======== The data

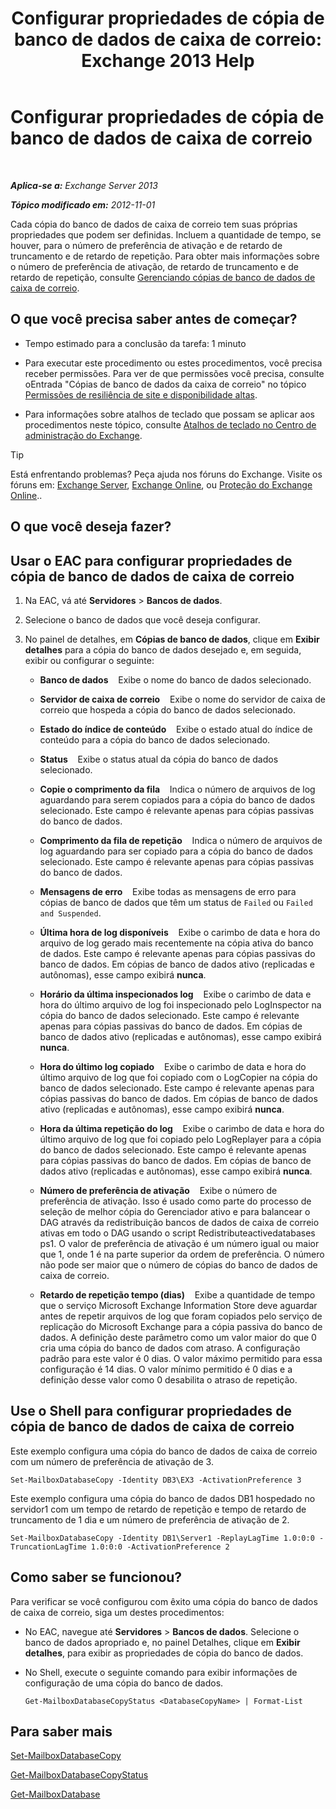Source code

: ﻿---
title: 'Configurar propriedades de cópia de banco de dados de caixa de correio: Exchange 2013 Help'
TOCTitle: Configurar propriedades de cópia de banco de dados de caixa de correio
ms:assetid: cf186561-ab2c-45c0-90f5-8d3ecfabeeac
ms:mtpsurl: https://technet.microsoft.com/pt-br/library/Dd351151(v=EXCHG.150)
ms:contentKeyID: 50486673
ms.date: 05/22/2018
mtps_version: v=EXCHG.150
ms.translationtype: MT
---

# Configurar propriedades de cópia de banco de dados de caixa de correio

 

_**Aplica-se a:** Exchange Server 2013_

_**Tópico modificado em:** 2012-11-01_

Cada cópia do banco de dados de caixa de correio tem suas próprias propriedades que podem ser definidas. Incluem a quantidade de tempo, se houver, para o número de preferência de ativação e de retardo de truncamento e de retardo de repetição. Para obter mais informações sobre o número de preferência de ativação, de retardo de truncamento e de retardo de repetição, consulte [Gerenciando cópias de banco de dados de caixa de correio](managing-mailbox-database-copies-exchange-2013-help.md).

## O que você precisa saber antes de começar?

  - Tempo estimado para a conclusão da tarefa: 1 minuto

  - Para executar este procedimento ou estes procedimentos, você precisa receber permissões. Para ver de que permissões você precisa, consulte oEntrada "Cópias de banco de dados da caixa de correio" no tópico [Permissões de resiliência de site e disponibilidade altas](high-availability-and-site-resilience-permissions-exchange-2013-help.md).

  - Para informações sobre atalhos de teclado que possam se aplicar aos procedimentos neste tópico, consulte [Atalhos de teclado no Centro de administração do Exchange](keyboard-shortcuts-in-the-exchange-admin-center-exchange-online-protection-help.md).


> [!TIP]
> Está enfrentando problemas? Peça ajuda nos fóruns do Exchange. Visite os fóruns em: <A href="https://go.microsoft.com/fwlink/p/?linkid=60612">Exchange Server</A>, <A href="https://go.microsoft.com/fwlink/p/?linkid=267542">Exchange Online</A>, ou <A href="https://go.microsoft.com/fwlink/p/?linkid=285351">Proteção do Exchange Online</A>..



## O que você deseja fazer?

## Usar o EAC para configurar propriedades de cópia de banco de dados de caixa de correio

1.  Na EAC, vá até **Servidores** \> **Bancos de dados**.

2.  Selecione o banco de dados que você deseja configurar.

3.  No painel de detalhes, em **Cópias de banco de dados**, clique em **Exibir detalhes** para a cópia do banco de dados desejado e, em seguida, exibir ou configurar o seguinte:
    
      - **Banco de dados**    Exibe o nome do banco de dados selecionado.
    
      - **Servidor de caixa de correio**    Exibe o nome do servidor de caixa de correio que hospeda a cópia do banco de dados selecionado.
    
      - **Estado do índice de conteúdo**    Exibe o estado atual do índice de conteúdo para a cópia do banco de dados selecionado.
    
      - **Status**    Exibe o status atual da cópia do banco de dados selecionado.
    
      - **Copie o comprimento da fila**    Indica o número de arquivos de log aguardando para serem copiados para a cópia do banco de dados selecionado. Este campo é relevante apenas para cópias passivas do banco de dados.
    
      - **Comprimento da fila de repetição**    Indica o número de arquivos de log aguardando para ser copiado para a cópia do banco de dados selecionado. Este campo é relevante apenas para cópias passivas do banco de dados.
    
      - **Mensagens de erro**    Exibe todas as mensagens de erro para cópias de banco de dados que têm um status de `Failed` ou `Failed and Suspended`.
    
      - **Última hora de log disponíveis**    Exibe o carimbo de data e hora do arquivo de log gerado mais recentemente na cópia ativa do banco de dados. Este campo é relevante apenas para cópias passivas do banco de dados. Em cópias de banco de dados ativo (replicadas e autônomas), esse campo exibirá **nunca**.
    
      - **Horário da última inspecionados log**    Exibe o carimbo de data e hora do último arquivo de log foi inspecionado pelo LogInspector na cópia do banco de dados selecionado. Este campo é relevante apenas para cópias passivas do banco de dados. Em cópias de banco de dados ativo (replicadas e autônomas), esse campo exibirá **nunca**.
    
      - **Hora do último log copiado**    Exibe o carimbo de data e hora do último arquivo de log que foi copiado com o LogCopier na cópia do banco de dados selecionado. Este campo é relevante apenas para cópias passivas do banco de dados. Em cópias de banco de dados ativo (replicadas e autônomas), esse campo exibirá **nunca**.
    
      - **Hora da última repetição do log**    Exibe o carimbo de data e hora do último arquivo de log que foi copiado pelo LogReplayer para a cópia do banco de dados selecionado. Este campo é relevante apenas para cópias passivas do banco de dados. Em cópias de banco de dados ativo (replicadas e autônomas), esse campo exibirá **nunca**.
    
      - **Número de preferência de ativação**    Exibe o número de preferência de ativação. Isso é usado como parte do processo de seleção de melhor cópia do Gerenciador ativo e para balancear o DAG através da redistribuição bancos de dados de caixa de correio ativas em todo o DAG usando o script Redistributeactivedatabases ps1. O valor de preferência de ativação é um número igual ou maior que 1, onde 1 é na parte superior da ordem de preferência. O número não pode ser maior que o número de cópias do banco de dados de caixa de correio.
    
      - **Retardo de repetição tempo (dias)**    Exibe a quantidade de tempo que o serviço Microsoft Exchange Information Store deve aguardar antes de repetir arquivos de log que foram copiados pelo serviço de replicação do Microsoft Exchange para a cópia passiva do banco de dados. A definição deste parâmetro como um valor maior do que 0 cria uma cópia do banco de dados com atraso. A configuração padrão para este valor é 0 dias. O valor máximo permitido para essa configuração é 14 dias. O valor mínimo permitido é 0 dias e a definição desse valor como 0 desabilita o atraso de repetição.

## Use o Shell para configurar propriedades de cópia de banco de dados de caixa de correio

Este exemplo configura uma cópia do banco de dados de caixa de correio com um número de preferência de ativação de 3.

    Set-MailboxDatabaseCopy -Identity DB3\EX3 -ActivationPreference 3

Este exemplo configura uma cópia do banco de dados DB1 hospedado no servidor1 com um tempo de retardo de repetição e tempo de retardo de truncamento de 1 dia e um número de preferência de ativação de 2.

    Set-MailboxDatabaseCopy -Identity DB1\Server1 -ReplayLagTime 1.0:0:0 -TruncationLagTime 1.0:0:0 -ActivationPreference 2

## Como saber se funcionou?

Para verificar se você configurou com êxito uma cópia do banco de dados de caixa de correio, siga um destes procedimentos:

  - No EAC, navegue até **Servidores** \> **Bancos de dados**. Selecione o banco de dados apropriado e, no painel Detalhes, clique em **Exibir detalhes**, para exibir as propriedades de cópia do banco de dados.

  - No Shell, execute o seguinte comando para exibir informações de configuração de uma cópia do banco de dados.
    
        Get-MailboxDatabaseCopyStatus <DatabaseCopyName> | Format-List

## Para saber mais

[Set-MailboxDatabaseCopy](https://technet.microsoft.com/pt-br/library/dd298104\(v=exchg.150\))

[Get-MailboxDatabaseCopyStatus](https://technet.microsoft.com/pt-br/library/dd298044\(v=exchg.150\))

[Get-MailboxDatabase](https://technet.microsoft.com/pt-br/library/bb124924\(v=exchg.150\))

================

> [Work item]: Copy the data exactly. Pictures do not belong in the copy.

> [Your solution]:
Source code

: ﻿---
title: 'Configurar propriedades de cópia de banco de dados de caixa de correio: Exchange 2013 Help'
TOCTitle: Configurar propriedades de cópia de banco de dados de caixa de correio
ms:assetid: cf186561-ab2c-45c0-90f5-8d3ecfabeeac
ms:mtpsurl: https://technet.microsoft.com/pt-br/library/Dd351151(v=EXCHG.150)
ms:contentKeyID: 50486673
ms.date: 05/22/2018
mtps_version: v=EXCHG.150
ms.translationtype: MT
---

# Configurar propriedades de cópia de banco de dados de caixa de correio

 

_**Aplica-se a:** Exchange Server 2013_

_**Tópico modificado em:** 2012-11-01_

Cada cópia do banco de dados de caixa de correio tem suas próprias propriedades que podem ser definidas. Incluem a quantidade de tempo, se houver, para o número de preferência de ativação e de retardo de truncamento e de retardo de repetição. Para obter mais informações sobre o número de preferência de ativação, de retardo de truncamento e de retardo de repetição, consulte [Gerenciando cópias de banco de dados de caixa de correio](managing-mailbox-database-copies-exchange-2013-help.md).

## O que você precisa saber antes de começar?

  - Tempo estimado para a conclusão da tarefa: 1 minuto

  - Para executar este procedimento ou estes procedimentos, você precisa receber permissões. Para ver de que permissões você precisa, consulte oEntrada "Cópias de banco de dados da caixa de correio" no tópico [Permissões de resiliência de site e disponibilidade altas](high-availability-and-site-resilience-permissions-exchange-2013-help.md).

  - Para informações sobre atalhos de teclado que possam se aplicar aos procedimentos neste tópico, consulte [Atalhos de teclado no Centro de administração do Exchange](keyboard-shortcuts-in-the-exchange-admin-center-exchange-online-protection-help.md).


> [!TIP]
> Está enfrentando problemas? Peça ajuda nos fóruns do Exchange. Visite os fóruns em: <A href="https://go.microsoft.com/fwlink/p/?linkid=60612">Exchange Server</A>, <A href="https://go.microsoft.com/fwlink/p/?linkid=267542">Exchange Online</A>, ou <A href="https://go.microsoft.com/fwlink/p/?linkid=285351">Proteção do Exchange Online</A>..



## O que você deseja fazer?

## Usar o EAC para configurar propriedades de cópia de banco de dados de caixa de correio

1.  Na EAC, vá até **Servidores** \> **Bancos de dados**.

2.  Selecione o banco de dados que você deseja configurar.

3.  No painel de detalhes, em **Cópias de banco de dados**, clique em **Exibir detalhes** para a cópia do banco de dados desejado e, em seguida, exibir ou configurar o seguinte:
    
      - **Banco de dados**    Exibe o nome do banco de dados selecionado.
    
      - **Servidor de caixa de correio**    Exibe o nome do servidor de caixa de correio que hospeda a cópia do banco de dados selecionado.
    
      - **Estado do índice de conteúdo**    Exibe o estado atual do índice de conteúdo para a cópia do banco de dados selecionado.
    
      - **Status**    Exibe o status atual da cópia do banco de dados selecionado.
    
      - **Copie o comprimento da fila**    Indica o número de arquivos de log aguardando para serem copiados para a cópia do banco de dados selecionado. Este campo é relevante apenas para cópias passivas do banco de dados.
    
      - **Comprimento da fila de repetição**    Indica o número de arquivos de log aguardando para ser copiado para a cópia do banco de dados selecionado. Este campo é relevante apenas para cópias passivas do banco de dados.
    
      - **Mensagens de erro**    Exibe todas as mensagens de erro para cópias de banco de dados que têm um status de `Failed` ou `Failed and Suspended`.
    
      - **Última hora de log disponíveis**    Exibe o carimbo de data e hora do arquivo de log gerado mais recentemente na cópia ativa do banco de dados. Este campo é relevante apenas para cópias passivas do banco de dados. Em cópias de banco de dados ativo (replicadas e autônomas), esse campo exibirá **nunca**.
    
      - **Horário da última inspecionados log**    Exibe o carimbo de data e hora do último arquivo de log foi inspecionado pelo LogInspector na cópia do banco de dados selecionado. Este campo é relevante apenas para cópias passivas do banco de dados. Em cópias de banco de dados ativo (replicadas e autônomas), esse campo exibirá **nunca**.
    
      - **Hora do último log copiado**    Exibe o carimbo de data e hora do último arquivo de log que foi copiado com o LogCopier na cópia do banco de dados selecionado. Este campo é relevante apenas para cópias passivas do banco de dados. Em cópias de banco de dados ativo (replicadas e autônomas), esse campo exibirá **nunca**.
    
      - **Hora da última repetição do log**    Exibe o carimbo de data e hora do último arquivo de log que foi copiado pelo LogReplayer para a cópia do banco de dados selecionado. Este campo é relevante apenas para cópias passivas do banco de dados. Em cópias de banco de dados ativo (replicadas e autônomas), esse campo exibirá **nunca**.
    
      - **Número de preferência de ativação**    Exibe o número de preferência de ativação. Isso é usado como parte do processo de seleção de melhor cópia do Gerenciador ativo e para balancear o DAG através da redistribuição bancos de dados de caixa de correio ativas em todo o DAG usando o script Redistributeactivedatabases ps1. O valor de preferência de ativação é um número igual ou maior que 1, onde 1 é na parte superior da ordem de preferência. O número não pode ser maior que o número de cópias do banco de dados de caixa de correio.
    
      - **Retardo de repetição tempo (dias)**    Exibe a quantidade de tempo que o serviço Microsoft Exchange Information Store deve aguardar antes de repetir arquivos de log que foram copiados pelo serviço de replicação do Microsoft Exchange para a cópia passiva do banco de dados. A definição deste parâmetro como um valor maior do que 0 cria uma cópia do banco de dados com atraso. A configuração padrão para este valor é 0 dias. O valor máximo permitido para essa configuração é 14 dias. O valor mínimo permitido é 0 dias e a definição desse valor como 0 desabilita o atraso de repetição.

## Use o Shell para configurar propriedades de cópia de banco de dados de caixa de correio

Este exemplo configura uma cópia do banco de dados de caixa de correio com um número de preferência de ativação de 3.

    Set-MailboxDatabaseCopy -Identity DB3\EX3 -ActivationPreference 3

Este exemplo configura uma cópia do banco de dados DB1 hospedado no servidor1 com um tempo de retardo de repetição e tempo de retardo de truncamento de 1 dia e um número de preferência de ativação de 2.

    Set-MailboxDatabaseCopy -Identity DB1\Server1 -ReplayLagTime 1.0:0:0 -TruncationLagTime 1.0:0:0 -ActivationPreference 2

## Como saber se funcionou?

Para verificar se você configurou com êxito uma cópia do banco de dados de caixa de correio, siga um destes procedimentos:

  - No EAC, navegue até **Servidores** \> **Bancos de dados**. Selecione o banco de dados apropriado e, no painel Detalhes, clique em **Exibir detalhes**, para exibir as propriedades de cópia do banco de dados.

  - No Shell, execute o seguinte comando para exibir informações de configuração de uma cópia do banco de dados.
    
        Get-MailboxDatabaseCopyStatus <DatabaseCopyName> | Format-List

## Para saber mais

[Set-MailboxDatabaseCopy](https://technet.microsoft.com/pt-br/library/dd298104\(v=exchg.150\))

[Get-MailboxDatabaseCopyStatus](https://technet.microsoft.com/pt-br/library/dd298044\(v=exchg.150\))

[Get-MailboxDatabase](https://technet.microsoft.com/pt-br/library/bb124924\(v=exchg.150\))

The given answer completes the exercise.